[Saved entries]
___

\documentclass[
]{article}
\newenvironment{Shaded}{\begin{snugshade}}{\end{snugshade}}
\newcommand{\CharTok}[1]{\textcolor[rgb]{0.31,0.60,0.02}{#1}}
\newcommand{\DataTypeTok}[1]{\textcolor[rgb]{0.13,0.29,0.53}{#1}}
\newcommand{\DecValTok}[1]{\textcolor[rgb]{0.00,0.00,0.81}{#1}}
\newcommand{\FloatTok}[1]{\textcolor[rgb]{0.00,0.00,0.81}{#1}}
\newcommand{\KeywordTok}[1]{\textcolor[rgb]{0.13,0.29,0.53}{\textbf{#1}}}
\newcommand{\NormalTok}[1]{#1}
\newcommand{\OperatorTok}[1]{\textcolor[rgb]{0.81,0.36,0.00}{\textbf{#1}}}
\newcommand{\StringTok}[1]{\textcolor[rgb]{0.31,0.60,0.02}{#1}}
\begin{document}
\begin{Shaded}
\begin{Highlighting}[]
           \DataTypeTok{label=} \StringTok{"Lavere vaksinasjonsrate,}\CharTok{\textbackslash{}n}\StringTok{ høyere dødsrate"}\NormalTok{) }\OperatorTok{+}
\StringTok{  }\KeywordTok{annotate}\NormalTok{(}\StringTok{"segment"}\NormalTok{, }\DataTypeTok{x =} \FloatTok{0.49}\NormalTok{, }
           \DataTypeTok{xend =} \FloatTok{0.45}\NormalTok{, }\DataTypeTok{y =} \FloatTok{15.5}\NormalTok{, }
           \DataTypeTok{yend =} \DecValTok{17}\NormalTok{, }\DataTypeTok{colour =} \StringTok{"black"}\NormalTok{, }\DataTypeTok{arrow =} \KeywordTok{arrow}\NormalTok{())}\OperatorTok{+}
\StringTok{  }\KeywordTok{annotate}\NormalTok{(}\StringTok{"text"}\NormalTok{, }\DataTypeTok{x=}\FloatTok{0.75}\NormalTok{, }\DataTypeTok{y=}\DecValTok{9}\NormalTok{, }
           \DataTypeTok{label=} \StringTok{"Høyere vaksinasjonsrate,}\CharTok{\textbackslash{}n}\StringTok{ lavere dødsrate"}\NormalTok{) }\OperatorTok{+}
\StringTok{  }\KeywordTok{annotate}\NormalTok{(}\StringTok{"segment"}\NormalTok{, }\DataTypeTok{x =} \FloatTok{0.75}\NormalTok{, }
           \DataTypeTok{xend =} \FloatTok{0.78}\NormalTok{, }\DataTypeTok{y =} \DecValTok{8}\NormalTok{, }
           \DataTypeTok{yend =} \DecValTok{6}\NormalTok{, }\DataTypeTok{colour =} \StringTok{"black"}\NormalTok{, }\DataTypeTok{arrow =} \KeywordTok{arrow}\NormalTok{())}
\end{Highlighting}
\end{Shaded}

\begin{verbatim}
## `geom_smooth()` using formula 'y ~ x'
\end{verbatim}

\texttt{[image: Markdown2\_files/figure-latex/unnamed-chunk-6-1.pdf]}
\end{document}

___

### What you will do
Reproduce the records above with every character intact.

### Answer box
\documentclass[
]{article}
\newenvironment{Shaded}{\begin{snugshade}}{\end{snugshade}}
\newcommand{\CharTok}[1]{\textcolor[rgb]{0.31,0.60,0.02}{#1}}
\newcommand{\DataTypeTok}[1]{\textcolor[rgb]{0.13,0.29,0.53}{#1}}
\newcommand{\DecValTok}[1]{\textcolor[rgb]{0.00,0.00,0.81}{#1}}
\newcommand{\FloatTok}[1]{\textcolor[rgb]{0.00,0.00,0.81}{#1}}
\newcommand{\KeywordTok}[1]{\textcolor[rgb]{0.13,0.29,0.53}{\textbf{#1}}}
\newcommand{\NormalTok}[1]{#1}
\newcommand{\OperatorTok}[1]{\textcolor[rgb]{0.81,0.36,0.00}{\textbf{#1}}}
\newcommand{\StringTok}[1]{\textcolor[rgb]{0.31,0.60,0.02}{#1}}
\begin{document}
\begin{Shaded}
\begin{Highlighting}[]
           \DataTypeTok{label=} \StringTok{"Lavere vaksinasjonsrate,}\CharTok{\textbackslash{}n}\StringTok{ høyere dødsrate"}\NormalTok{) }\OperatorTok{+}
\StringTok{  }\KeywordTok{annotate}\NormalTok{(}\StringTok{"segment"}\NormalTok{, }\DataTypeTok{x =} \FloatTok{0.49}\NormalTok{, }
           \DataTypeTok{xend =} \FloatTok{0.45}\NormalTok{, }\DataTypeTok{y =} \FloatTok{15.5}\NormalTok{, }
           \DataTypeTok{yend =} \DecValTok{17}\NormalTok{, }\DataTypeTok{colour =} \StringTok{"black"}\NormalTok{, }\DataTypeTok{arrow =} \KeywordTok{arrow}\NormalTok{())}\OperatorTok{+}
\StringTok{  }\KeywordTok{annotate}\NormalTok{(}\StringTok{"text"}\NormalTok{, }\DataTypeTok{x=}\FloatTok{0.75}\NormalTok{, }\DataTypeTok{y=}\DecValTok{9}\NormalTok{, }
           \DataTypeTok{label=} \StringTok{"Høyere vaksinasjonsrate,}\CharTok{\textbackslash{}n}\StringTok{ lavere dødsrate"}\NormalTok{) }\OperatorTok{+}
\StringTok{  }\KeywordTok{annotate}\NormalTok{(}\StringTok{"segment"}\NormalTok{, }\DataTypeTok{x =} \FloatTok{0.75}\NormalTok{, }
           \DataTypeTok{xend =} \FloatTok{0.78}\NormalTok{, }\DataTypeTok{y =} \DecValTok{8}\NormalTok{, }
           \DataTypeTok{yend =} \DecValTok{6}\NormalTok{, }\DataTypeTok{colour =} \StringTok{"black"}\NormalTok{, }\DataTypeTok{arrow =} \KeywordTok{arrow}\NormalTok{())}
\end{Highlighting}
\end{Shaded}

\begin{verbatim}
## `geom_smooth()` using formula 'y ~ x'
\end{verbatim}

\texttt{[image: Markdown2\_files/figure-latex/unnamed-chunk-6-1.pdf]}
\end{document}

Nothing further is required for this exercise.